Tuesday, September 30, 2003

Metadata, Semiotics, and the Tower of Babel

Speaking of bubblets, looks like we're seeing the beginning of one around metadata. Joi Ito thinks (worries?) that metadata is so important it may be a major weapon for Microsoft. It's going to be so huge that we'll soon devote most of our storage space to metadata . In fact, it's going to be a semantic gold mine.

Rubbish. Unless you can repeal human nature.

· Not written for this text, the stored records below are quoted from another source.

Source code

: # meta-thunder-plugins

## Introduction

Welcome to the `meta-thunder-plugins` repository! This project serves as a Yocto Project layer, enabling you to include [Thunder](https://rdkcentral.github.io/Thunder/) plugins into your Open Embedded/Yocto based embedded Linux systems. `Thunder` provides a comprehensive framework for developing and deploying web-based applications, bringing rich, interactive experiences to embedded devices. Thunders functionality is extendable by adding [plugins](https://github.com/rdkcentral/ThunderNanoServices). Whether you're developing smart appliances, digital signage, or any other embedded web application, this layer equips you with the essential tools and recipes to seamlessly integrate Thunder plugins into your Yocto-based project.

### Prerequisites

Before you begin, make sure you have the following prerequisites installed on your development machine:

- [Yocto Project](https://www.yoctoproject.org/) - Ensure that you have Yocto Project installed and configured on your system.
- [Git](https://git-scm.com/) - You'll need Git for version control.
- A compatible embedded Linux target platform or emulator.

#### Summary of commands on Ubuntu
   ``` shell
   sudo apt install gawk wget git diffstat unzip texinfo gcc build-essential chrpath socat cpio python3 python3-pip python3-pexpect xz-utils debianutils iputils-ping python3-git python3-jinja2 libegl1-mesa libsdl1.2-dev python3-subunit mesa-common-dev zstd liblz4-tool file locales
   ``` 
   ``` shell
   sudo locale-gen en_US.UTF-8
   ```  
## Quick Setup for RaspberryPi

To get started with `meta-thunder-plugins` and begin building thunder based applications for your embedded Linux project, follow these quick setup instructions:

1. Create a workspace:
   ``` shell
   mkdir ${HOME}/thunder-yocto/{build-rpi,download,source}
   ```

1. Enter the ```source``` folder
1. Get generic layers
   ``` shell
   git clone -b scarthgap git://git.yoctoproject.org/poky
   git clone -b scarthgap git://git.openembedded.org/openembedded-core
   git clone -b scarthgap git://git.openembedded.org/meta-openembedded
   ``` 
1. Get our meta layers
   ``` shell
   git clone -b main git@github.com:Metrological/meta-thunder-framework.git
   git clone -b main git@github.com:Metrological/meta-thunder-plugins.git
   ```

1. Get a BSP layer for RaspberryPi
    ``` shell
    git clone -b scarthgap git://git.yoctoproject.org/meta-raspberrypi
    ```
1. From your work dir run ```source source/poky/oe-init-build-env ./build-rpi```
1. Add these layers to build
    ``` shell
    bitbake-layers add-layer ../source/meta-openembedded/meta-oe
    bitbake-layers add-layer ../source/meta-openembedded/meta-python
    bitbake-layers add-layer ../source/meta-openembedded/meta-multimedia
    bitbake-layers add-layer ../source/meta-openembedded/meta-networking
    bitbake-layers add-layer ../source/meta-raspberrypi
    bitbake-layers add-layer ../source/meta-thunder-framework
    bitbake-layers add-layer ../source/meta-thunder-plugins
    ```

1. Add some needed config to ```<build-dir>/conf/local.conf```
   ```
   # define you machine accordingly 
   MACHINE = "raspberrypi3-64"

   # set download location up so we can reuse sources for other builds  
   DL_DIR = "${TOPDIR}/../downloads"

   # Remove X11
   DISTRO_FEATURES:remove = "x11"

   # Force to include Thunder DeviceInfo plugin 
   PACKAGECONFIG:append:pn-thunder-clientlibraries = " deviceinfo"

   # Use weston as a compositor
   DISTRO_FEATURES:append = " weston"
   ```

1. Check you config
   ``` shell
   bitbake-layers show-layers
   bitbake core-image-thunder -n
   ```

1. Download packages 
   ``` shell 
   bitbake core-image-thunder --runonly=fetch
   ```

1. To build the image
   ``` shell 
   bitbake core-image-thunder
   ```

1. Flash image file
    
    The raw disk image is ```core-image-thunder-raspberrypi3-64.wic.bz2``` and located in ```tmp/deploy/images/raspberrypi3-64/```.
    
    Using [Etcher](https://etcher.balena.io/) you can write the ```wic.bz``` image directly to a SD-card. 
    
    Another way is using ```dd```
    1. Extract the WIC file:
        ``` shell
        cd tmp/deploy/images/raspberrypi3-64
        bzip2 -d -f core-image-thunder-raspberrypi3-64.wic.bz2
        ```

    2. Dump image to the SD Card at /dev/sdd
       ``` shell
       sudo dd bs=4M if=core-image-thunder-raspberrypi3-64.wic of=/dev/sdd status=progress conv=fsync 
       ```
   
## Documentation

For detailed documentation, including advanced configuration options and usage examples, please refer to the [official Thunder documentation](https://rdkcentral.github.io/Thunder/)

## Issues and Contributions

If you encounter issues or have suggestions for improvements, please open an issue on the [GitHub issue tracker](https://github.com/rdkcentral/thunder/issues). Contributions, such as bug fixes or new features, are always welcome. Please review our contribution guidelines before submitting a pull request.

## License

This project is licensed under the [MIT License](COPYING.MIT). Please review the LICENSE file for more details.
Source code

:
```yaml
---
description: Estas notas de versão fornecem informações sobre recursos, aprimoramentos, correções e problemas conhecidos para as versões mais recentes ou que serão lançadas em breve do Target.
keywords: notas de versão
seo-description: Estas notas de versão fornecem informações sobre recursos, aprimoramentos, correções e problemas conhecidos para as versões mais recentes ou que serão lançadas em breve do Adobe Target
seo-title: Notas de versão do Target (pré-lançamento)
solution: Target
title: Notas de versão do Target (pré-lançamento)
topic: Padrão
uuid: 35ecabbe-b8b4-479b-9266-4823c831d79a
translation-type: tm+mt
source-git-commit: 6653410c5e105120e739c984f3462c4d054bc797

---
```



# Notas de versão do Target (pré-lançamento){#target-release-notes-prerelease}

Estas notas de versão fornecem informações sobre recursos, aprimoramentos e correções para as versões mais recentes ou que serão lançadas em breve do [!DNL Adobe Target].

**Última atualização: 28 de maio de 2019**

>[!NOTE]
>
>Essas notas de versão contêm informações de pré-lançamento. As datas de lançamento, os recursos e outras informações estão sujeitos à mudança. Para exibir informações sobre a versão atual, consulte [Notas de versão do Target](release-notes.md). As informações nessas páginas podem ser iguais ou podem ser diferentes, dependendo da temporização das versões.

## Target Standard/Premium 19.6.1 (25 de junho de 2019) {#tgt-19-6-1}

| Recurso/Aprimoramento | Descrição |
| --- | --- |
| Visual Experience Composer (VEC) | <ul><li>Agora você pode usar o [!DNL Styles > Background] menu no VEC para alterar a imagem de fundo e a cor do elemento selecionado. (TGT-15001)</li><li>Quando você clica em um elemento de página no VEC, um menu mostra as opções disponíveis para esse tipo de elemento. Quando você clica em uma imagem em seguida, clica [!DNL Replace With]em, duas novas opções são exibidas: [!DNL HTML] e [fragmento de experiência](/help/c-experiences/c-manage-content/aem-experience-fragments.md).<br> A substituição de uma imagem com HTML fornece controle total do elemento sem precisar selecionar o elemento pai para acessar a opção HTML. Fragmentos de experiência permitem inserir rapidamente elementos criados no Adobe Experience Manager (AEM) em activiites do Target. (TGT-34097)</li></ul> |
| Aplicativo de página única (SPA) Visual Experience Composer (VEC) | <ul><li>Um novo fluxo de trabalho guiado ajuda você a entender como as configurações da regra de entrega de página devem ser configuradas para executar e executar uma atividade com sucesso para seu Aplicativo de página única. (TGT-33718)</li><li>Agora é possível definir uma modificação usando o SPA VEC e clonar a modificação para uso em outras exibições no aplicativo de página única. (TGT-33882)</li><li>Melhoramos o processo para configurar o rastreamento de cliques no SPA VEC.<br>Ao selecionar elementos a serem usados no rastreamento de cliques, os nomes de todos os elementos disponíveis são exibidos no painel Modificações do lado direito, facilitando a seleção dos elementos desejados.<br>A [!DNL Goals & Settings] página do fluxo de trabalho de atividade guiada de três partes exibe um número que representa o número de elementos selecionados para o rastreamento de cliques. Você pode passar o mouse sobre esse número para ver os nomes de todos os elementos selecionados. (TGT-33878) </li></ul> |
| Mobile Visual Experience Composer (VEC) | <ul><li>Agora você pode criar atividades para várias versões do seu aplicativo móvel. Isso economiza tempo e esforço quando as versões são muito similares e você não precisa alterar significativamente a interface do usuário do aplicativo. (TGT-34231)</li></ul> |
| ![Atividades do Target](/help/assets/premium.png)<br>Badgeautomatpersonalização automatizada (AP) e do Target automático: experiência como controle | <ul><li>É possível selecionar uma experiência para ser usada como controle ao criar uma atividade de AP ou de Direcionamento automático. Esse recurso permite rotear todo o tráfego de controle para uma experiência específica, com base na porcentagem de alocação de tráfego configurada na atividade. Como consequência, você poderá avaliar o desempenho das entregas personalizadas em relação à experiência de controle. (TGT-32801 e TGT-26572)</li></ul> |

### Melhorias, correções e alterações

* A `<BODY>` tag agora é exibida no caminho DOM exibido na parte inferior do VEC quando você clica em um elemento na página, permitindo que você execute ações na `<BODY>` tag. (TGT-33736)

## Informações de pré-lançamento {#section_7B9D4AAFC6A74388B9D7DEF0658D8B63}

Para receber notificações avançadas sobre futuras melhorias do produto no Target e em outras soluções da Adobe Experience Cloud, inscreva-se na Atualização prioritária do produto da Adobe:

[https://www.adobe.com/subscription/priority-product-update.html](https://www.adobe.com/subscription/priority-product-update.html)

As you can guess, a rant follows. A few clarifications before plunging in. First, I am not talking about simply using a standardized data structure to express information can be collected as a side effect of tool use, e.g., story divisions, permalinks and other inherent structural information in a blog. These are very sensible features, long present in boring tools like Word, and aren't in any danger of being a Big New Thing. I am talking about things like GeoURL and FOAF that require incremental efforts, and even more about grand taxonomic metadata schemes that will overturn Google and/or result in the second coming in the form of the Semantic Web. Second, the canonical plain English rant on this topic has already been written by Cory Doctorow, two years ago. I recommend it, in fact I will cite it as a gloss to this rant. But I have my own hobby horse to ride here. Third, for those who spied a certain word in the title and are considering drastic action: Take. Your. Finger. Off. The. Weapons. Release. Button. Now. I am not about to justify transcultural moral relativism or other silly-ass over-interpretations by French Persons.

That word is semiotics, of course. If you want the full French treatment of the topic (in English), you might start here. But I'll go with a engineer's gross simplification: Semiotics is the observation that words and other symbols are interpreted differently by different people, and that the disparity of interpretation is affected by the abstractness of the notion symbolized, and cultural and other differences between the people. A matter fairly easily demonstrated: There is likely a decent global consensus, at least among engineers, on what is meant by '1Ghz Pentium III'. You can go into any hardware store in America, ask for a 6-32 x 2" machine screw, and get one without further discussion. But don't try it in a metric country. Moving to the abstract, here we spy part of a rational discussion among two experienced engineers regarding the word 'friend'. And here we have a 'friendly' cross-cultural dialog among statesmen regarding the notion 'allies.' QED. If you want more nuance, go off to the formal treatment, start off with 'signifier/signified', and surf away. Be careful. I'm informed that too much of the stuff can cause you to believe that you can't communicate with anyone about anything, that everything you think is predetermined by your culture and/or class, or cause you to put scare quotes around every other word Try occasionally kicking a large rock, hard, while reading. It might help.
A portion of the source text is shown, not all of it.